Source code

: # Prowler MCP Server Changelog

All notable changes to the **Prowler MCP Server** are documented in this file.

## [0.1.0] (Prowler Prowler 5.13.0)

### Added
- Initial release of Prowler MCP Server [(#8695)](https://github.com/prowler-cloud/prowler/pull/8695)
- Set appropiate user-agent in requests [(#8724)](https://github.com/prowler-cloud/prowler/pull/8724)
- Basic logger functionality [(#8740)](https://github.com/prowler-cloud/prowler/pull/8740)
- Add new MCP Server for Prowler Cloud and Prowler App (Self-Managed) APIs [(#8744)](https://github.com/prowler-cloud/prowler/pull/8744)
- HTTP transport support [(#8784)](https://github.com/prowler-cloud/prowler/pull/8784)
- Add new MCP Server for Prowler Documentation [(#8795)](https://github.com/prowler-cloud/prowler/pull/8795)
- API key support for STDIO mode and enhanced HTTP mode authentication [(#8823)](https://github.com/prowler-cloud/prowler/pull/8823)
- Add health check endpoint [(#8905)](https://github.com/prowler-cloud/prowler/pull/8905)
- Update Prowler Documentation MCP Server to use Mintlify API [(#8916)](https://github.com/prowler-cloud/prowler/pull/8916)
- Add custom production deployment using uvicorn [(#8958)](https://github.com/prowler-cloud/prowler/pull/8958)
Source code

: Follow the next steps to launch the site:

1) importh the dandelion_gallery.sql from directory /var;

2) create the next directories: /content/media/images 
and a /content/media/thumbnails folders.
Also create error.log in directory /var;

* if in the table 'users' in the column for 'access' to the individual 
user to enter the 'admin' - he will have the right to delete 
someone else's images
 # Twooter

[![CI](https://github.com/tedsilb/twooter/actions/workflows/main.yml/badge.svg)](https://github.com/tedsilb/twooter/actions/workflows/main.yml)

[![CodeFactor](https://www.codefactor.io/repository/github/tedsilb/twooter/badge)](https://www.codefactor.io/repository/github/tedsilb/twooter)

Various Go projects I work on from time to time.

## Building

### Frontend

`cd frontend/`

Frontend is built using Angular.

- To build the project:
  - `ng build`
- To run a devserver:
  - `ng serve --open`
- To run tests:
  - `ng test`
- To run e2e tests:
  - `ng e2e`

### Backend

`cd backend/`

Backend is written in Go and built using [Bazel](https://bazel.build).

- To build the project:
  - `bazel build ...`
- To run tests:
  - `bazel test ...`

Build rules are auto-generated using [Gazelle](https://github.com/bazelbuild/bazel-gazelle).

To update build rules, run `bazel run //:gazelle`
_____
[Exercise]:
Reproduce the entire listing word for word.

[Written answer]:
Source code

: # Prowler MCP Server Changelog

All notable changes to the **Prowler MCP Server** are documented in this file.

## [0.1.0] (Prowler Prowler 5.13.0)

### Added
- Initial release of Prowler MCP Server [(#8695)](https://github.com/prowler-cloud/prowler/pull/8695)
- Set appropiate user-agent in requests [(#8724)](https://github.com/prowler-cloud/prowler/pull/8724)
- Basic logger functionality [(#8740)](https://github.com/prowler-cloud/prowler/pull/8740)
- Add new MCP Server for Prowler Cloud and Prowler App (Self-Managed) APIs [(#8744)](https://github.com/prowler-cloud/prowler/pull/8744)
- HTTP transport support [(#8784)](https://github.com/prowler-cloud/prowler/pull/8784)
- Add new MCP Server for Prowler Documentation [(#8795)](https://github.com/prowler-cloud/prowler/pull/8795)
- API key support for STDIO mode and enhanced HTTP mode authentication [(#8823)](https://github.com/prowler-cloud/prowler/pull/8823)
- Add health check endpoint [(#8905)](https://github.com/prowler-cloud/prowler/pull/8905)
- Update Prowler Documentation MCP Server to use Mintlify API [(#8916)](https://github.com/prowler-cloud/prowler/pull/8916)
- Add custom production deployment using uvicorn [(#8958)](https://github.com/prowler-cloud/prowler/pull/8958)
Source code

: Follow the next steps to launch the site:

1) importh the dandelion_gallery.sql from directory /var;

2) create the next directories: /content/media/images 
and a /content/media/thumbnails folders.
Also create error.log in directory /var;

* if in the table 'users' in the column for 'access' to the individual 
user to enter the 'admin' - he will have the right to delete 
someone else's images
 # Twooter

[![CI](https://github.com/tedsilb/twooter/actions/workflows/main.yml/badge.svg)](https://github.com/tedsilb/twooter/actions/workflows/main.yml)

[![CodeFactor](https://www.codefactor.io/repository/github/tedsilb/twooter/badge)](https://www.codefactor.io/repository/github/tedsilb/twooter)

Various Go projects I work on from time to time.

## Building

### Frontend

`cd frontend/`

Frontend is built using Angular.

- To build the project:
  - `ng build`
- To run a devserver:
  - `ng serve --open`
- To run tests:
  - `ng test`
- To run e2e tests:
  - `ng e2e`

### Backend

`cd backend/`

Backend is written in Go and built using [Bazel](https://bazel.build).

- To build the project:
  - `bazel build ...`
- To run tests:
  - `bazel test ...`

Build rules are auto-generated using [Gazelle](https://github.com/bazelbuild/bazel-gazelle).

To update build rules, run `bazel run //:gazelle`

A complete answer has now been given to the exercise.